- A 1921 photograph of the tramway staff at the Scone depot

Operation
- Locale: Perth, Scotland
- Open: 31 October 1905
- Close: 19 January 1929
- Status: Closed

Infrastructure
- Track gauge: 3 ft 6 in (1,067 mm)
- Propulsion system: Electric

Statistics
- Route length: 5.01 miles (8.06 km)

= Perth Corporation Tramways =

Tramway service in Perth, Scotland

Perth Corporation Tramways operated an electric tramway service in Perth, Scotland, between 1903 and 1929. Its headquarters were at 28 High Street.

==History==

In October 1903 the horse tramways of the Perth and District Tramways were taken over by Perth Corporation. An initial experiment with a petrol tram was unsuccessful, and electric service began on 31 October 1905.

The main route was from Scone to Cherrybank. There were branches to Craigie and to Dunkeld Road. The centre of the system was called The Cross, from which the four lines diverged.

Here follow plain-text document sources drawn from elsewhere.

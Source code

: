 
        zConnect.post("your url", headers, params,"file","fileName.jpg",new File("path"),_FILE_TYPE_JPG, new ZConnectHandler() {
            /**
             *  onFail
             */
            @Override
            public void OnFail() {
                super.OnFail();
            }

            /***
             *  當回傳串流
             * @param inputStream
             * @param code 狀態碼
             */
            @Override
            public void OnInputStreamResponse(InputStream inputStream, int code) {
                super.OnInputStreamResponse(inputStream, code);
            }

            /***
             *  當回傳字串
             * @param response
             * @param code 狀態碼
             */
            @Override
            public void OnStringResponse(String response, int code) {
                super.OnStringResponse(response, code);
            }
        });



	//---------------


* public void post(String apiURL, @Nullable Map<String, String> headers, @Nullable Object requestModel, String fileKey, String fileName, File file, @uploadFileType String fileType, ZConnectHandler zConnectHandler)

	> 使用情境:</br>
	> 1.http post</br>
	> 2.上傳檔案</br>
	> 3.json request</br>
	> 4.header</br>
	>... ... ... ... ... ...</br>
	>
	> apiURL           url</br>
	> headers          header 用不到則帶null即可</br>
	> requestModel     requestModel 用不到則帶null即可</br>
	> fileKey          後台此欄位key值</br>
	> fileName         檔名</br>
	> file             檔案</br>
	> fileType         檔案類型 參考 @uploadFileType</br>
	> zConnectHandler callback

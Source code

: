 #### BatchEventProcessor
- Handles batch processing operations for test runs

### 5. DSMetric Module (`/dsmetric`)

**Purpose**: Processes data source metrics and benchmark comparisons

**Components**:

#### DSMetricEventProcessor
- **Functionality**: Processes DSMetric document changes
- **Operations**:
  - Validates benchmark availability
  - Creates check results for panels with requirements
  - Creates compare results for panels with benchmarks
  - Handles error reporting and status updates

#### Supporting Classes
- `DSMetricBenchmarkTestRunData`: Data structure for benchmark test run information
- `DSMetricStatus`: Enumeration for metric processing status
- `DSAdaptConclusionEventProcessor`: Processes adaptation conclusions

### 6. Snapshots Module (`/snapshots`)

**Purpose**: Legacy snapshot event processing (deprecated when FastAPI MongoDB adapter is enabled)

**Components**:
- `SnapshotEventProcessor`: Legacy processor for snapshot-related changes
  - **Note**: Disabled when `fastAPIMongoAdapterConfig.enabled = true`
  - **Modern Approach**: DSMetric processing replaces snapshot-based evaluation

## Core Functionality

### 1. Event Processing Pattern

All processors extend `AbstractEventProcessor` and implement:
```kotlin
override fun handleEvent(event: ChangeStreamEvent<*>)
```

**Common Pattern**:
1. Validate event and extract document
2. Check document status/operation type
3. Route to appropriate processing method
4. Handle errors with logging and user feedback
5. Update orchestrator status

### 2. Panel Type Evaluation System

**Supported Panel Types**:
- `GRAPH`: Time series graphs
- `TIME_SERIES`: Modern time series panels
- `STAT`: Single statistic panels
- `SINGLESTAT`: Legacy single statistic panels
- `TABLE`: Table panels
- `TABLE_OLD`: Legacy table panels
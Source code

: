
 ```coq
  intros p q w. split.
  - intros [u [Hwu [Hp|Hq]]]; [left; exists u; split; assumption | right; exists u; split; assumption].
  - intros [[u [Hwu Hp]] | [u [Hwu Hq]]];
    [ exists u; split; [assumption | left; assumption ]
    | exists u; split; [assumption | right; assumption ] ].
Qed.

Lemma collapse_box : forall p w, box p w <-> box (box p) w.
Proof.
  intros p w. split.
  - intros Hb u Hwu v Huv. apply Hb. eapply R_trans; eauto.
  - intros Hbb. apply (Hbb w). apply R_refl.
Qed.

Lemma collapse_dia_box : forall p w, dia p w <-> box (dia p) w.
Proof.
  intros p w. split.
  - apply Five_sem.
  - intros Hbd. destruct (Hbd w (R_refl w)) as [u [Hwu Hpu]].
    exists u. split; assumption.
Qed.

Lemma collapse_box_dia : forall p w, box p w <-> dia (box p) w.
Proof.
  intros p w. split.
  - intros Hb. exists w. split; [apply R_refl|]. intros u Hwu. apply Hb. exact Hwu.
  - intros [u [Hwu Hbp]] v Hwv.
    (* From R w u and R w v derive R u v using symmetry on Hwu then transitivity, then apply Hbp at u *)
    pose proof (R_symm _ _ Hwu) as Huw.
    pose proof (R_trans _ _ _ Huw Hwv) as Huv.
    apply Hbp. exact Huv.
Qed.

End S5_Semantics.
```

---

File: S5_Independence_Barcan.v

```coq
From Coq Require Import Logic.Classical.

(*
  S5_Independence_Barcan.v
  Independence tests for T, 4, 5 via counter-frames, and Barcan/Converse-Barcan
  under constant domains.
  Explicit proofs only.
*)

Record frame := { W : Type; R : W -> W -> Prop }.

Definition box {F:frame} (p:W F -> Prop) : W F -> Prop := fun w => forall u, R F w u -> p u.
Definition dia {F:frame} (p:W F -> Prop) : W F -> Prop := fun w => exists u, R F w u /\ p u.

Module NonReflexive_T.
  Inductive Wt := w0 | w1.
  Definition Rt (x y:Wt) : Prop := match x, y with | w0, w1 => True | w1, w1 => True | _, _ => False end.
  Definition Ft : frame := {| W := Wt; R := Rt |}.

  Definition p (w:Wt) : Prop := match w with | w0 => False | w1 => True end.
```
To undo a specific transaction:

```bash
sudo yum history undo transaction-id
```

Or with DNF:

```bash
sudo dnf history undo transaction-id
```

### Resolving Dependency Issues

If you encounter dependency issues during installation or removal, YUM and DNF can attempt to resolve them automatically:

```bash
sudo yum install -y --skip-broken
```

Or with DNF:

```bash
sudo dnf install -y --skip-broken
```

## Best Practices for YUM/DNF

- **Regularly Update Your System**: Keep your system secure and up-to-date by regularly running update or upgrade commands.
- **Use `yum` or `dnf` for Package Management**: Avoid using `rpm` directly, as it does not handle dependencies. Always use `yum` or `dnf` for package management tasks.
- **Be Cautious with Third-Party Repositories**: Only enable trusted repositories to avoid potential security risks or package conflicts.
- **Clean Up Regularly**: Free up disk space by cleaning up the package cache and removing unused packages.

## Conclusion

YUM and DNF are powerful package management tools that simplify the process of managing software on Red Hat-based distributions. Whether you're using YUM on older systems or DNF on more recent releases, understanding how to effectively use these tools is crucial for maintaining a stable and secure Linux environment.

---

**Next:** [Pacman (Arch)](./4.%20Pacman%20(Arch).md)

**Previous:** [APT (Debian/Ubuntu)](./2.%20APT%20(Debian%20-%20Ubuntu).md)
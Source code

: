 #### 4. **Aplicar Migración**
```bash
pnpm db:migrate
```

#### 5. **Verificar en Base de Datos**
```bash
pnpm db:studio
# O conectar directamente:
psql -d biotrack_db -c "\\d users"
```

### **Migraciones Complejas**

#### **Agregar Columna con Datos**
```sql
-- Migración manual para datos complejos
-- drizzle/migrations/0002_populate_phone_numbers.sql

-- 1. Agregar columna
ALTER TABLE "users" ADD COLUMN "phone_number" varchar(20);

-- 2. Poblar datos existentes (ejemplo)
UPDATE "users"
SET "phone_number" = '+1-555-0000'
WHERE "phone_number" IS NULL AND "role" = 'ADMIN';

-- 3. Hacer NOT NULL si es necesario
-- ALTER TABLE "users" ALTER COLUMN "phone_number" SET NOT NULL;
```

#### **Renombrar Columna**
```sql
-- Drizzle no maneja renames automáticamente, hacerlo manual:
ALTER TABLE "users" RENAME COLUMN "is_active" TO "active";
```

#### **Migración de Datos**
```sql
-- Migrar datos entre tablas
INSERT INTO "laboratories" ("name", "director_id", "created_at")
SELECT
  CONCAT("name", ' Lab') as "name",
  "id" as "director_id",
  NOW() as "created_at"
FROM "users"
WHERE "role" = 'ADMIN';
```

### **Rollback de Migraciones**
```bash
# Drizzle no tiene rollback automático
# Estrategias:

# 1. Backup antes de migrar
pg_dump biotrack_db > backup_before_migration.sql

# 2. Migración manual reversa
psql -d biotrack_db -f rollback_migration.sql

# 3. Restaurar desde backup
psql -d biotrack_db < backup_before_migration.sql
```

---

The depot was beyond the terminus at Scone.

==Fleet==
- 1-12 Hurst Nelson 1905.
- Water car converted from former horse car number 5.

==Closure==

In 1927 the Perth General Omnibus Company began operation of a bus service in direct competition. The Corporation responded by taking over the bus company on 3 April 1928, but the tramway closed on 19 January 1929, replaced by bus services operated by Walter Alexander & Sons.